Stream Definition Reference
Complete reference for Orchex stream definitions — the atomic units of work in an orchestration.
Overview
A stream is the fundamental unit of execution in Orchex. Each stream represents a discrete, parallelizable task that an AI agent can execute autonomously. Streams are defined in YAML manifests and contain:
- Identity — Name and unique ID
- Dependencies — What must complete before this stream runs
- File Ownership — Files this stream creates or modifies
- Context — Files to read for context (but not modify)
- Plan — Instructions for the AI agent
- Verification — Commands to validate the output
Schema
interface StreamDefinition {
name: string; // Human-readable name
deps?: string[]; // Stream IDs this depends on
owns?: string[]; // Files this stream creates/modifies
reads?: string[]; // Files to read for context
plan?: string; // Execution instructions
setup?: string[]; // Commands to run before execution
verify?: string[]; // Commands to run after execution
status?: StreamStatus; // Current execution status
error?: string; // Error message if failed
attempts?: number; // Execution attempt count
parentStreamId?: string; // For fix streams: original stream ID
appliedAt?: string; // ISO timestamp when artifact was applied
timeoutMs?: number; // Per-stream timeout override
}
type StreamStatus =
| 'pending' // Not yet executed
| 'in_progress' // Currently executing
| 'complete' // Successfully completed
| 'failed' // Execution failed
| 'skipped' // Skipped (optional stream)
| 'blocked'; // Blocked by failed dependencyField Reference
`name` (required)
Human-readable name for the stream. Displayed in progress output and logs.
streams:
auth-routes:
name: Authentication API RoutesBest practices:
- Use descriptive names that explain what the stream accomplishes
- Keep names concise (2-5 words)
- Use title case for readability
`deps` (optional)
Array of stream IDs that must complete successfully before this stream can execute.
streams:
auth-routes:
name: Auth Routes
deps: [] # No dependencies - Wave 1
auth-middleware:
name: Auth Middleware
deps: [auth-routes] # Depends on auth-routes
auth-tests:
name: Auth Tests
deps: [auth-routes, auth-middleware] # Multiple dependenciesBehavior:
- Streams with no deps run in Wave 1 (parallel)
- Streams run as soon as all their deps complete
- If a dependency fails, this stream is marked
blocked - Circular dependencies are detected at
initandadd_streamtime via Kahn's algorithm and rejected orchex learnauto-resolves file-ownership cycles (mutual context reads) but preserves and reports cycles from explicitdeps
`owns` (optional)
Array of file paths this stream will create or modify.

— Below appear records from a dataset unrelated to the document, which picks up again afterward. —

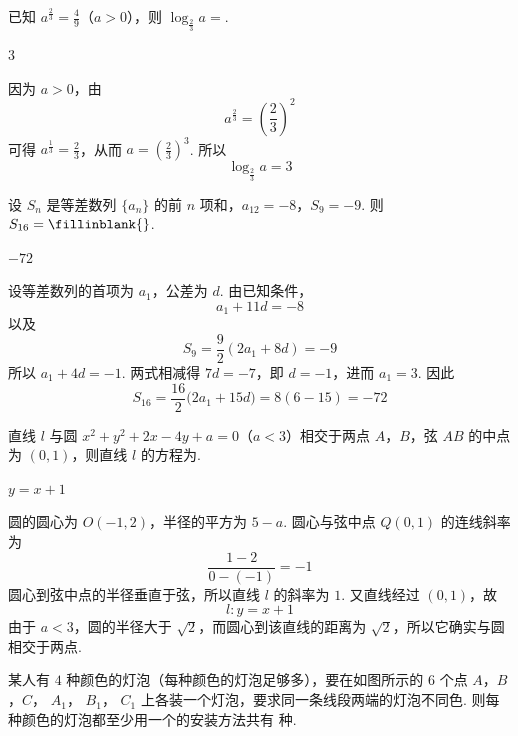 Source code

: \begin{problem}
已知 \( a^{\frac{2}{3}} = \frac{4}{9}\)（\(a > 0\)），则 \( \log_{\frac{2}{3}} a = \)\fillinblank{}.
\end{problem}

\begin{answer}
3
\end{answer}

\begin{solution}
因为 \(a>0\)，由
\[
a^{\frac{2}{3}}=\left(\frac{2}{3}\right)^{2}
\]
可得 \(a^{\frac{1}{3}}=\frac{2}{3}\)，从而 \(a=\left(\frac{2}{3}\right)^{3}\). 所以
\[
\log_{\frac{2}{3}}a=3
\]
\end{solution}

\begin{problem}
设 \(S_{n}\) 是等差数列 \(\{a_{n}\}\) 的前 \(n\) 项和，\(a_{12} = -8\)，\(S_{9} = -9\). 则 \(S_{16} =\fillinblank{}\).
\end{problem}

\begin{answer}
\(-72\)
\end{answer}

\begin{solution}
设等差数列的首项为 \(a_{1}\)，公差为 \(d\). 由已知条件，
\[
a_{1}+11d=-8
\]
以及
\[
S_{9}=\frac{9}{2}(2a_{1}+8d)=-9
\]
所以 \(a_{1}+4d=-1\). 两式相减得 \(7d=-7\)，即 \(d=-1\)，进而 \(a_{1}=3\). 因此
\[
S_{16}=\frac{16}{2}\bigl(2a_{1}+15d\bigr)=8(6-15)=-72
\]
\end{solution}

\begin{problem}
直线 \(l\) 与圆 \(x^{2} + y^{2} + 2x - 4y + a = 0\)（\(a < 3\)）相交于两点 \(A\)，\(B\)，弦 \(AB\) 的中点为 \((0, 1)\)，则直线 \(l\) 的方程为\fillinblank{}.
\end{problem}

\begin{answer}
\(y=x+1\)
\end{answer}

\begin{solution}
圆的圆心为 \(O(-1,2)\)，半径的平方为 \(5-a\). 圆心与弦中点 \(Q(0,1)\) 的连线斜率为
\[
\frac{1-2}{0-(-1)}=-1
\]
圆心到弦中点的半径垂直于弦，所以直线 \(l\) 的斜率为 \(1\). 又直线经过 \((0,1)\)，故
\[
l:y=x+1
\]
由于 \(a<3\)，圆的半径大于 \(\sqrt{2}\)，而圆心到该直线的距离为 \(\sqrt{2}\)，所以它确实与圆相交于两点.
\end{solution}

\begin{problem}
某人有 \(4\) 种颜色的灯泡（每种颜色的灯泡足够多），要在如图所示的 \(6\) 个点 \(A\)，\(B\)，\(C\)， \(A_{1}\)， \(B_{1}\)， \(C_{1}\) 上各装一个灯泡，要求同一条线段两端的灯泡不同色. 则每种颜色的灯泡都至少用一个的安装方法共有\fillinblank{} 种.

\FloatBarrier

\end{problem}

Used for:
- Wave planning (avoiding parallel writes to same files)
- Context building (reading owned files before execution)
- Conflict detection
streams:
auth-routes:
name: Auth Routes
owns:
- src/routes/auth.ts
- tests/auth.test.tsPatterns supported:
- Specific files:
src/auth.ts - Directories:
src/routes/(all files in directory) - Glob patterns:
src/**/*.ts(recursive matching)
Best practices:
- Be specific about files to prevent parallel write conflicts
- Include test files if the stream creates tests
- Group related files in the same stream
`reads` (optional)
Array of file paths to include in context without modifying. The AI receives these files' contents to understand the codebase.
streams:
auth-middleware:
name: Auth Middleware
owns: [src/middleware/auth.ts]
reads:
- src/routes/auth.ts # Understand auth routes
- src/types/user.ts # Understand user types
- src/config.ts # Understand configurationBest practices:
- Include files the AI needs to understand the context
- Keep reads minimal to reduce token usage
- Use specific files rather than broad globs
- High reads count (>4) increases timeout risk — consider splitting
`plan` (optional)
Step-by-step instructions for the AI agent. This is the most important field for execution quality.
streams:
auth-routes:
name: Auth Routes
plan: |
Create authentication API routes in src/routes/auth.ts:
1. Create Express Router with the following endpoints:
- POST /auth/login — Accept email/password, return JWT
- POST /auth/logout — Invalidate session
- POST /auth/refresh — Refresh JWT token
- GET /auth/me — Return current user info
2. Use bcrypt for password hashing (already in package.json)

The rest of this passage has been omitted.